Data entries
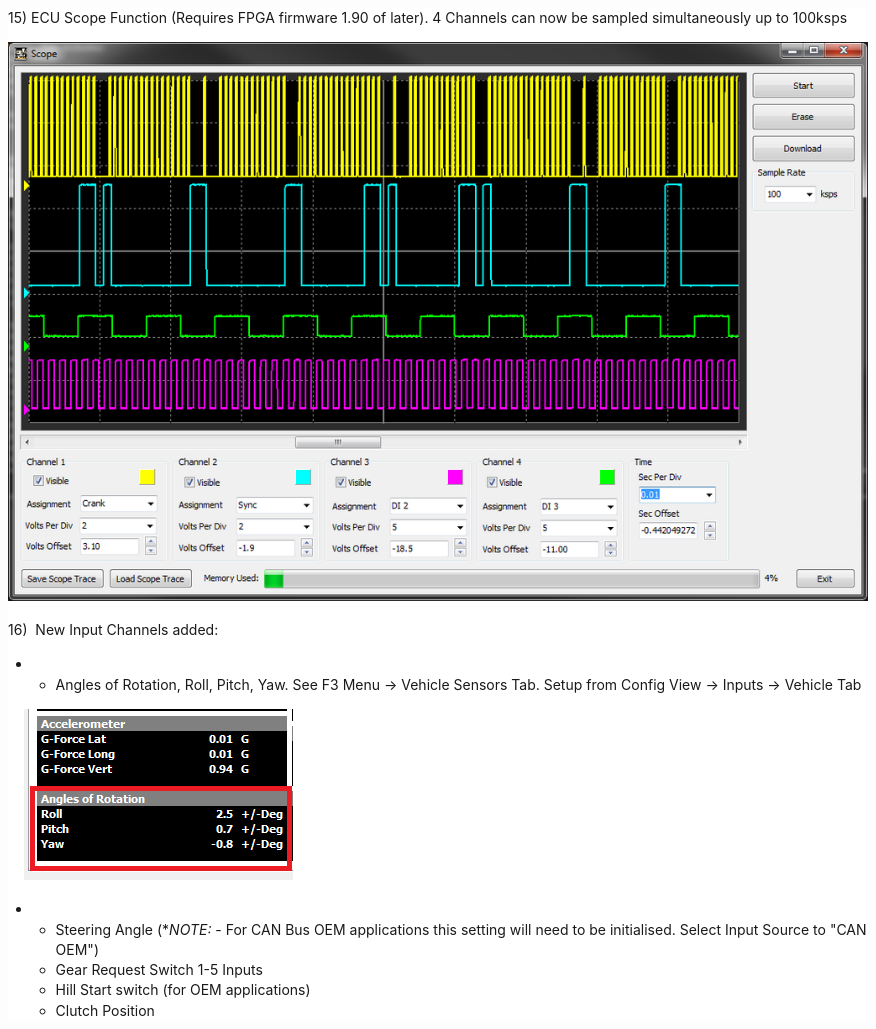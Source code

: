 
&#49;5) ECU Scope Function (Requires FPGA firmware 1.90 of later). 4 Channels can now be sampled simultaneously up to 100ksps


![Image](</img/NewItem101.png>)


&#49;6)&nbsp; New Input Channels added:

 - &nbsp;
   - Angles of Rotation, Roll, Pitch, Yaw. See F3 Menu -\> Vehicle Sensors Tab. Setup from Config View -\> Inputs -\> Vehicle Tab

&nbsp; &nbsp; ![Image](</img/Untitled90.png>)

 - &nbsp;
   - Steering Angle (**NOTE:* - For CAN Bus OEM applications this setting will need to be initialised. Select Input Source to "CAN OEM")
   - Gear Request Switch 1-5 Inputs
   - Hill Start switch (for OEM applications)
   - Clutch Position
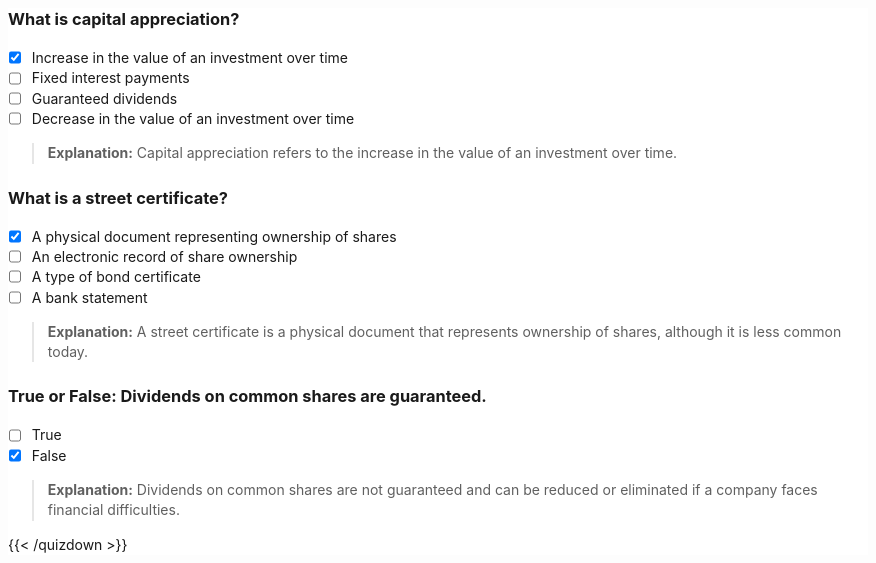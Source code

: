 ### What is capital appreciation?

- [x] Increase in the value of an investment over time
- [ ] Fixed interest payments
- [ ] Guaranteed dividends
- [ ] Decrease in the value of an investment over time

> **Explanation:** Capital appreciation refers to the increase in the value of an investment over time.

### What is a street certificate?

- [x] A physical document representing ownership of shares
- [ ] An electronic record of share ownership
- [ ] A type of bond certificate
- [ ] A bank statement

> **Explanation:** A street certificate is a physical document that represents ownership of shares, although it is less common today.

### True or False: Dividends on common shares are guaranteed.

- [ ] True
- [x] False

> **Explanation:** Dividends on common shares are not guaranteed and can be reduced or eliminated if a company faces financial difficulties.

{{< /quizdown >}}
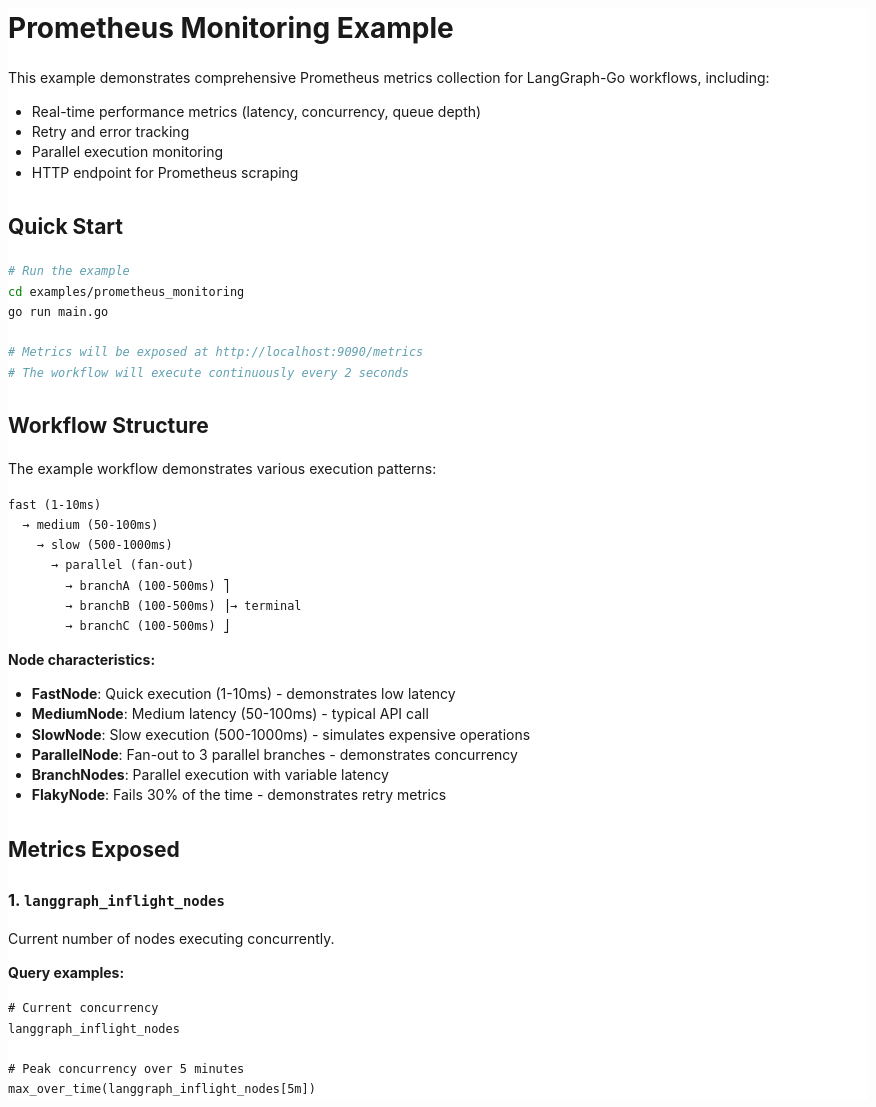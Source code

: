 # Prometheus Monitoring Example

This example demonstrates comprehensive Prometheus metrics collection for LangGraph-Go workflows, including:

- Real-time performance metrics (latency, concurrency, queue depth)
- Retry and error tracking
- Parallel execution monitoring
- HTTP endpoint for Prometheus scraping

## Quick Start

```bash
# Run the example
cd examples/prometheus_monitoring
go run main.go

# Metrics will be exposed at http://localhost:9090/metrics
# The workflow will execute continuously every 2 seconds
```

## Workflow Structure

The example workflow demonstrates various execution patterns:

```
fast (1-10ms)
  → medium (50-100ms)
    → slow (500-1000ms)
      → parallel (fan-out)
        → branchA (100-500ms) ⎤
        → branchB (100-500ms) ⎥→ terminal
        → branchC (100-500ms) ⎦
```

**Node characteristics:**
- **FastNode**: Quick execution (1-10ms) - demonstrates low latency
- **MediumNode**: Medium latency (50-100ms) - typical API call
- **SlowNode**: Slow execution (500-1000ms) - simulates expensive operations
- **ParallelNode**: Fan-out to 3 parallel branches - demonstrates concurrency
- **BranchNodes**: Parallel execution with variable latency
- **FlakyNode**: Fails 30% of the time - demonstrates retry metrics

## Metrics Exposed

### 1. `langgraph_inflight_nodes`

Current number of nodes executing concurrently.

**Query examples:**
```promql
# Current concurrency
langgraph_inflight_nodes

# Peak concurrency over 5 minutes
max_over_time(langgraph_inflight_nodes[5m])
```
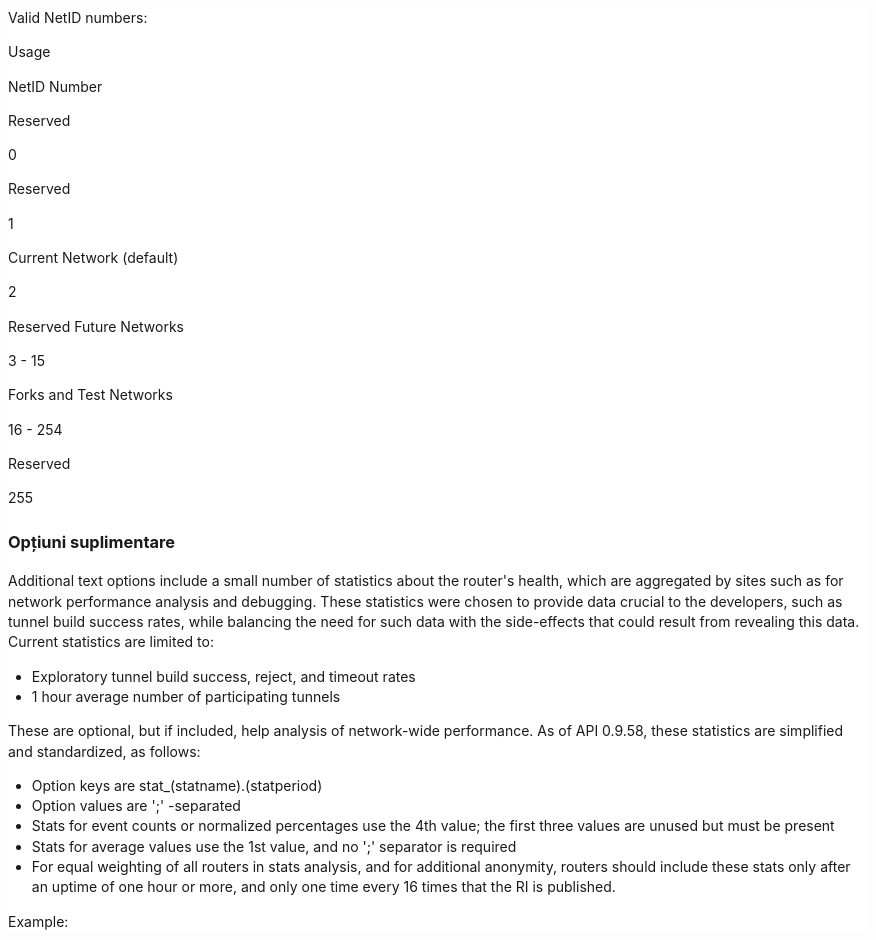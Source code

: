 Valid NetID numbers:

Usage

NetID Number

Reserved

0

Reserved

1

Current Network (default)

2

Reserved Future Networks

3 - 15

Forks and Test Networks

16 - 254

Reserved

255

### Opțiuni suplimentare

Additional text options include a small number of statistics about the
router\'s health, which are aggregated by sites such as [](http:///) for network performance analysis
and debugging. These statistics were chosen to provide data crucial to
the developers, such as tunnel build success rates, while balancing the
need for such data with the side-effects that could result from
revealing this data. Current statistics are limited to:

- Exploratory tunnel build success, reject, and timeout rates
- 1 hour average number of participating tunnels

These are optional, but if included, help analysis of network-wide
performance. As of API 0.9.58, these statistics are simplified and
standardized, as follows:

- Option keys are stat\_(statname).(statperiod)
- Option values are \';\' -separated
- Stats for event counts or normalized percentages use the 4th value;
 the first three values are unused but must be present
- Stats for average values use the 1st value, and no \';\' separator
 is required
- For equal weighting of all routers in stats analysis, and for
 additional anonymity, routers should include these stats only after
 an uptime of one hour or more, and only one time every 16 times that
 the RI is published.

Example:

▶ _WORK TO COMPLETE_:
Above, find the line with "faces financial difficulties."; copy it and every line down to the line with "This example demonstrates", exactly and both included, but no pictures.

▶ _YOUR SOLUTION_:
> **Explanation:** Dividends on common shares are not guaranteed and can be reduced or eliminated if a company faces financial difficulties.

{{< /quizdown >}}
Source code

: # Prometheus Monitoring Example

This example demonstrates comprehensive Prometheus metrics collection for LangGraph-Go workflows, including:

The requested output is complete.